(Dataset entries)
▼

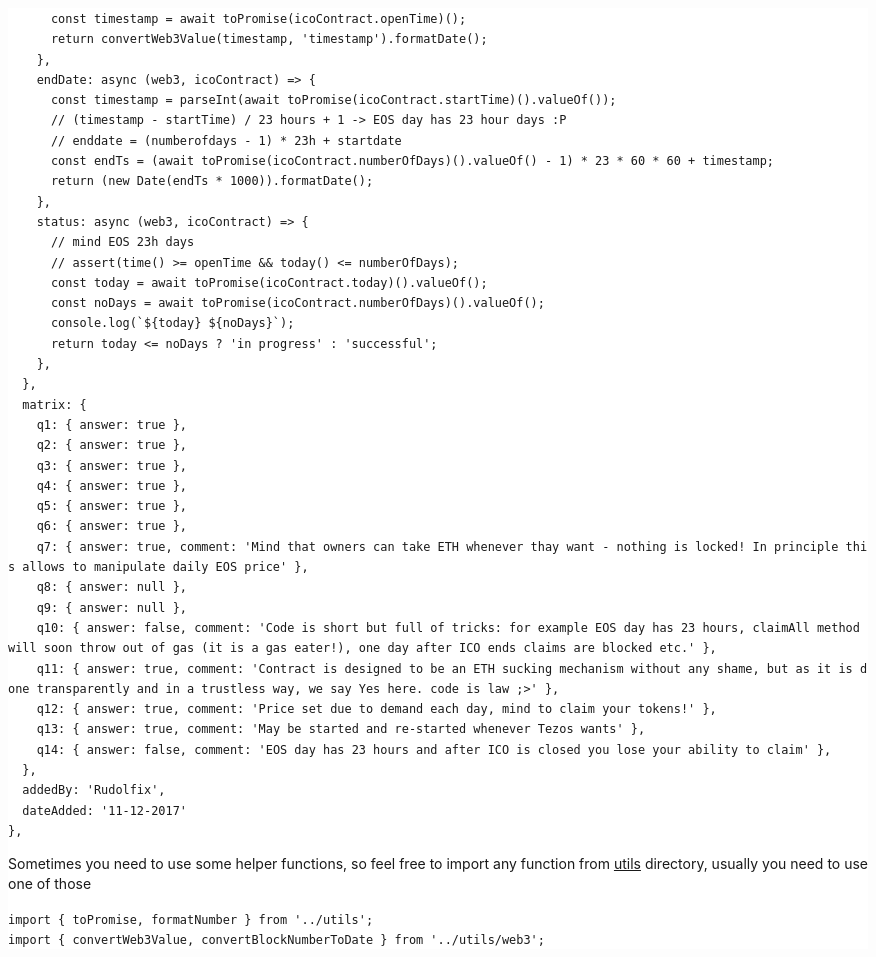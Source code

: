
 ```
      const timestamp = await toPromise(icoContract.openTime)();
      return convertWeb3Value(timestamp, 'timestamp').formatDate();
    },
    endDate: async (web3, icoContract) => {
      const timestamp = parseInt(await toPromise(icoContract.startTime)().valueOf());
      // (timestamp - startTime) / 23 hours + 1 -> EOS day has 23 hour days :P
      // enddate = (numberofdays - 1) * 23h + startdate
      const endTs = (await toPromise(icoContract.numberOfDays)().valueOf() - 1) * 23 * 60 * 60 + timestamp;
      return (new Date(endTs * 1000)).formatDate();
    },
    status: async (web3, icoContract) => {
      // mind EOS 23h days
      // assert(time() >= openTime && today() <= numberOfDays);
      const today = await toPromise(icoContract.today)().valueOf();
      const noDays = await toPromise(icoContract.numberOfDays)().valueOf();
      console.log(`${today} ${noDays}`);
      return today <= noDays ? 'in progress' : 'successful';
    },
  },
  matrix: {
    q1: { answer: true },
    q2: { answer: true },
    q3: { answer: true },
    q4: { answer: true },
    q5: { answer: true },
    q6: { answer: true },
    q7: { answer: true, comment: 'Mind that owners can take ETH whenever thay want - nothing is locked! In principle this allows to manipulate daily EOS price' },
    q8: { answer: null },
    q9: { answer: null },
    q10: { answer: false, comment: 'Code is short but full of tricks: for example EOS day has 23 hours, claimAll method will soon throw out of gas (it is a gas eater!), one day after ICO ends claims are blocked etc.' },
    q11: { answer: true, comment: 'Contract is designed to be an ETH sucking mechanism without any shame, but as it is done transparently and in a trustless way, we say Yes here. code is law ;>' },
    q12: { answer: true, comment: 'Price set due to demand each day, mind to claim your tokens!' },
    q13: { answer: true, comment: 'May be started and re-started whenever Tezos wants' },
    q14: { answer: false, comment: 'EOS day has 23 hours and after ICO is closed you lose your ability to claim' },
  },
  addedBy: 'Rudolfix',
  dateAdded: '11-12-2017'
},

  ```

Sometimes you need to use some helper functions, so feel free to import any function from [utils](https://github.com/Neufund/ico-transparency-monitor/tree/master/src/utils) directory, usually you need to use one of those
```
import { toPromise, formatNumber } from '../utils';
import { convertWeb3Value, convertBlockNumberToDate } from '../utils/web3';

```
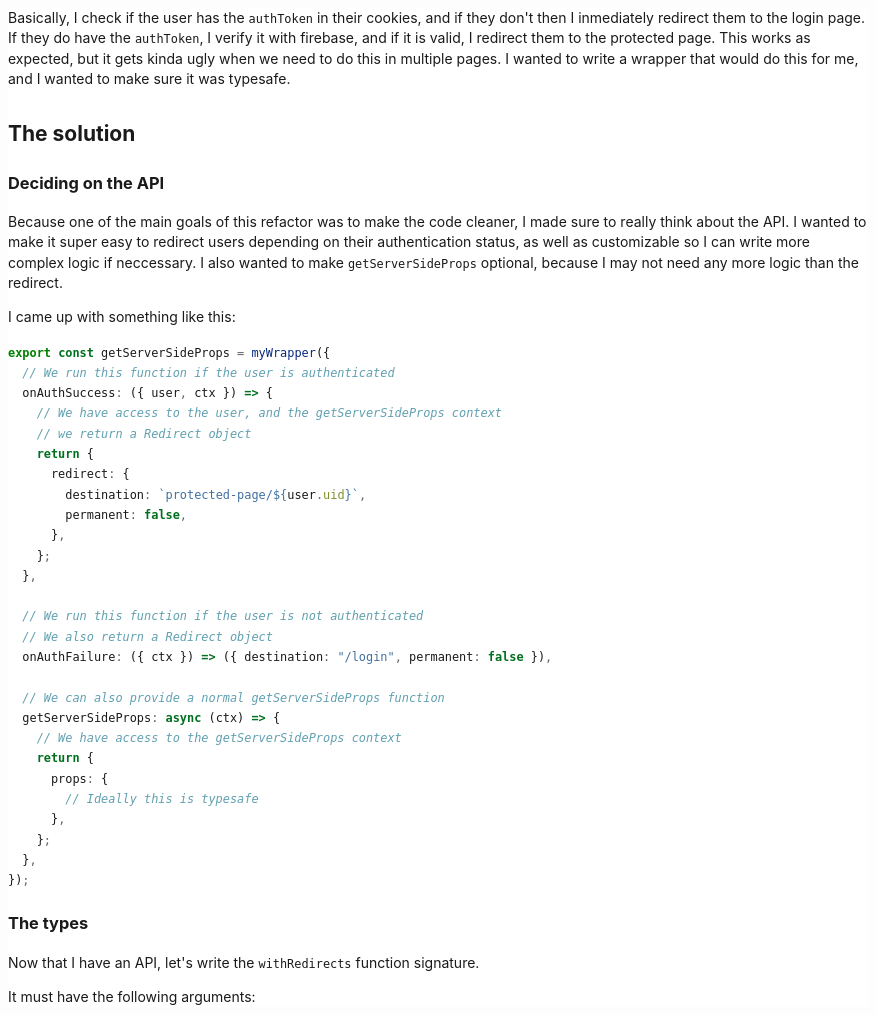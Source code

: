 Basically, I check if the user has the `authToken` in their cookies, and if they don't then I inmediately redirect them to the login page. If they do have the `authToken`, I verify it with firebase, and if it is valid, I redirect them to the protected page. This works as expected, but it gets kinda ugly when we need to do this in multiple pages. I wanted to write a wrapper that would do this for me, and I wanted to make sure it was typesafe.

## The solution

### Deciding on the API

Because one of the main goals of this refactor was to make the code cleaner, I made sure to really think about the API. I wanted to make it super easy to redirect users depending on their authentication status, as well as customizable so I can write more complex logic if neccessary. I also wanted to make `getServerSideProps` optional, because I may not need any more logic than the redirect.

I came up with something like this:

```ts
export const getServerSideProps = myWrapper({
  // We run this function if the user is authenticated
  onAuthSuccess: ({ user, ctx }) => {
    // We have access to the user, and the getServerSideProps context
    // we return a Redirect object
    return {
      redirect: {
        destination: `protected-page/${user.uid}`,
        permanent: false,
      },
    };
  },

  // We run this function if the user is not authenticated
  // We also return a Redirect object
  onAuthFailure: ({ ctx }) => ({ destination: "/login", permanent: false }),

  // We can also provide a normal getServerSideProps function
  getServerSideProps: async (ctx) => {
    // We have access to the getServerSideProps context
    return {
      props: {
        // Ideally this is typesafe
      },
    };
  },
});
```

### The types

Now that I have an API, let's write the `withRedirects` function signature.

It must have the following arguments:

▲

### The task:
"valueOf" is the string to look for; please copy every line of the records above where it appears.

### Answer box:
      const timestamp = parseInt(await toPromise(icoContract.startTime)().valueOf());
      const endTs = (await toPromise(icoContract.numberOfDays)().valueOf() - 1) * 23 * 60 * 60 + timestamp;
      const today = await toPromise(icoContract.today)().valueOf();
      const noDays = await toPromise(icoContract.numberOfDays)().valueOf();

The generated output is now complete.